Detect and remove outliers

The interquartile range is the central 50% or the area between the 75th and the 25th percentile of a distribution. A point is an outlier if it is above the 75th or below the 25th percentile by a factor of 1.5 times the IQR.

#Detect Ouliers
Q <- quantile(Ind_NY$Employees, probs=c(.25, .75), na.rm = FALSE)
iqr <- IQR(Ind_NY$Employees)
up <-  Q[2]+1.5*iqr # Upper Range  
low<- Q[1]-1.5*iqr # Lower Range
#Removing outliers
eliminated<- subset(Ind_NY, Ind_NY$Employees > (Q[1] - 1.5*iqr) & Ind_NY$Employees < (Q[2]+1.5*iqr))
#Plot after removing the outliers
ggplot(eliminated, aes(x=Industry, y=Employees))+
geom_boxplot()+
coord_flip() + 
theme_classic()+
  labs(x = "Industry", y = "Employees")

#Get the average employment for NY state
AVG_EMP <- eliminated %>%
  group_by(Industry) %>%
  summarise(Employees_AVG = round(mean(Employees),1))
 
#Plot a distribution of average employment for NY state
ggplot(AVG_EMP, aes(x=Industry, y=Employees_AVG))+
geom_bar(stat="identity")+
coord_flip() + 
theme_classic()+
  labs(x = "Industry", y = "Average Employees")

Question 3

Now imagine you work for an investor and want to see which industries generate the most revenue per employee. Create a chart that makes this information clear.
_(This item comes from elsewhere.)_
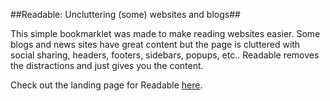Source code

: ##Readable: Uncluttering (some) websites and blogs##

This simple bookmarklet was made to make reading websites easier. Some blogs and news sites have great content but the page is cluttered with social sharing, headers, footers, sidebars, popups, etc.. Readable removes the distractions and just gives you the content.


Check out the landing page for Readable [here](http://jacob.io/readable/ "landing").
Once again, the distribution per industry should be shown.

inc %>% 
  #Select rows with companies based on NY
  filter(State == "NY") %>% 
  #drop any rows with missing values.
  drop_na() %>% 
  group_by(Industry) %>% 
  #Calculate the employees and total revenue and calculate revenue per employee
  summarise(Employees = sum(Employees),
            Revenue = sum(Revenue)) %>% 
  mutate(revenue_employee = Revenue/Employees) %>% 
  
#Create a bar chart of all industries by most revenue per employee in a descending order.
  ggplot(aes(x = reorder(Industry, revenue_employee), y = revenue_employee)) +
  geom_bar(stat = "identity", fill = "#FF6666") +
  coord_flip() + 
  labs(title = "Most Revenue per Employee in NY", x = "Industry", y = "Revenue per Employee") +
  theme_minimal()